● TASK TO CARRY OUT:
Only the lines containing "courses" should appear in the answer, copied from the listing below.

-- Opening Marker --

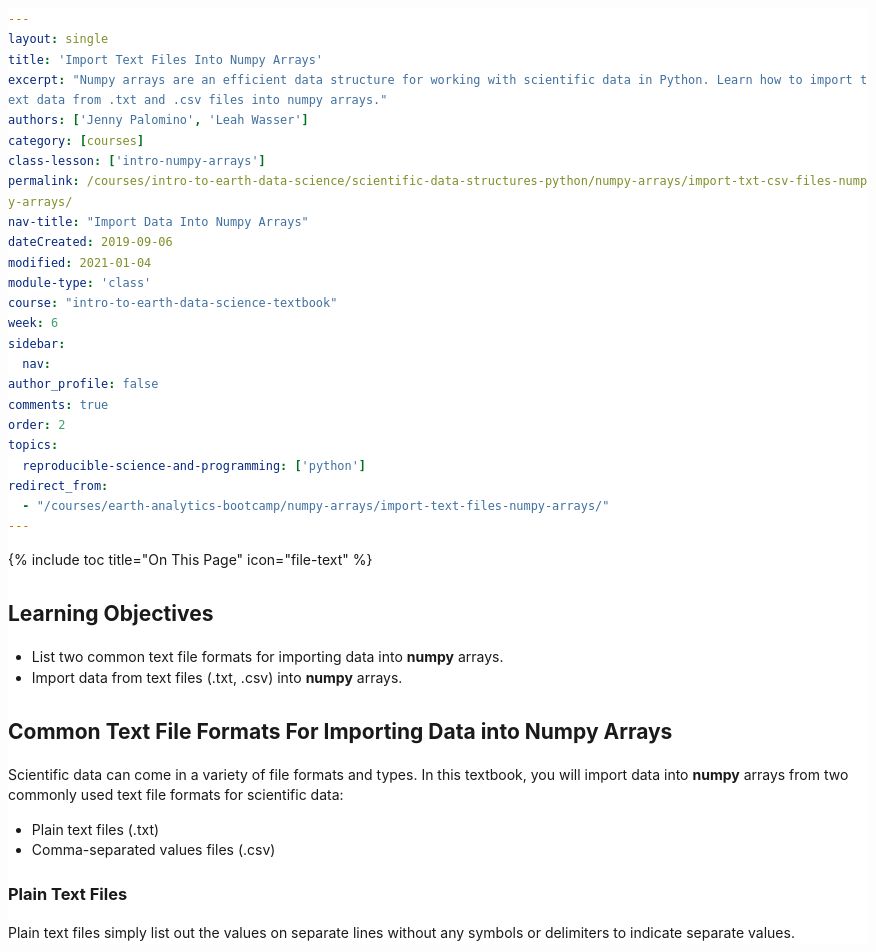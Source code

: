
 ```yaml
---
layout: single
title: 'Import Text Files Into Numpy Arrays'
excerpt: "Numpy arrays are an efficient data structure for working with scientific data in Python. Learn how to import text data from .txt and .csv files into numpy arrays."
authors: ['Jenny Palomino', 'Leah Wasser']
category: [courses]
class-lesson: ['intro-numpy-arrays']
permalink: /courses/intro-to-earth-data-science/scientific-data-structures-python/numpy-arrays/import-txt-csv-files-numpy-arrays/
nav-title: "Import Data Into Numpy Arrays"
dateCreated: 2019-09-06
modified: 2021-01-04
module-type: 'class'
course: "intro-to-earth-data-science-textbook"
week: 6
sidebar:
  nav:
author_profile: false
comments: true
order: 2
topics:
  reproducible-science-and-programming: ['python']
redirect_from:
  - "/courses/earth-analytics-bootcamp/numpy-arrays/import-text-files-numpy-arrays/"
---
```

{% include toc title="On This Page" icon="file-text" %}

<div class='notice--success' markdown="1">

## <i class="fa fa-graduation-cap" aria-hidden="true"></i> Learning Objectives

* List two common text file formats for importing data into **numpy** arrays. 
* Import data from text files (.txt, .csv) into **numpy** arrays. 

</div>


## Common Text File Formats For Importing Data into Numpy Arrays

Scientific data can come in a variety of file formats and types. In this textbook, you will import data into **numpy** arrays from two commonly used text file formats for scientific data: 
* Plain text files (.txt)
* Comma-separated values files (.csv)

### Plain Text Files

Plain text files simply list out the values on separate lines without any symbols or delimiters to indicate separate values. 
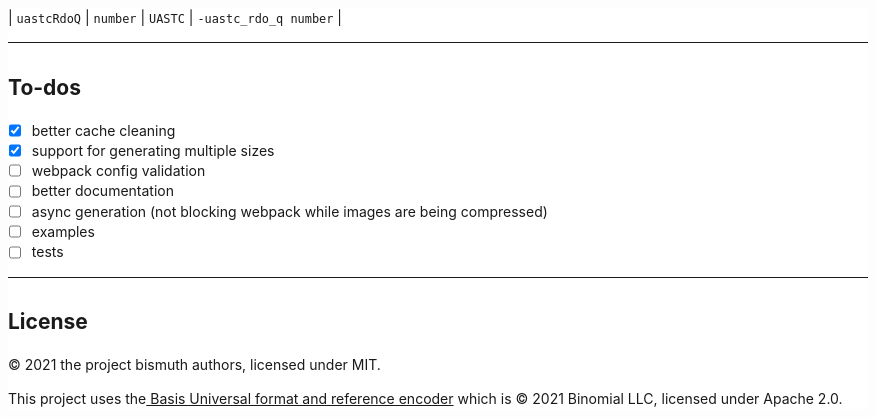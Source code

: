 | `uastcRdoQ`                           | `number`             | `UASTC` | `-uastc_rdo_q number`                                                                                                                                                                    |

---

## To-dos

-   [x] better cache cleaning
-   [x] support for generating multiple sizes
-   [ ] webpack config validation
-   [ ] better documentation
-   [ ] async generation (not blocking webpack while images are being compressed)
-   [ ] examples
-   [ ] tests

---

## License

© 2021 the project bismuth authors, licensed under MIT.

This project uses the[ Basis Universal format and reference encoder](https://github.com/BinomialLLC/basis_universal) which is © 2021 Binomial LLC, licensed under Apache 2.0.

-- Closing Marker --

● OUTPUT OF THE TASK:
category: [courses]
permalink: /courses/intro-to-earth-data-science/scientific-data-structures-python/numpy-arrays/import-txt-csv-files-numpy-arrays/
  - "/courses/earth-analytics-bootcamp/numpy-arrays/import-text-files-numpy-arrays/"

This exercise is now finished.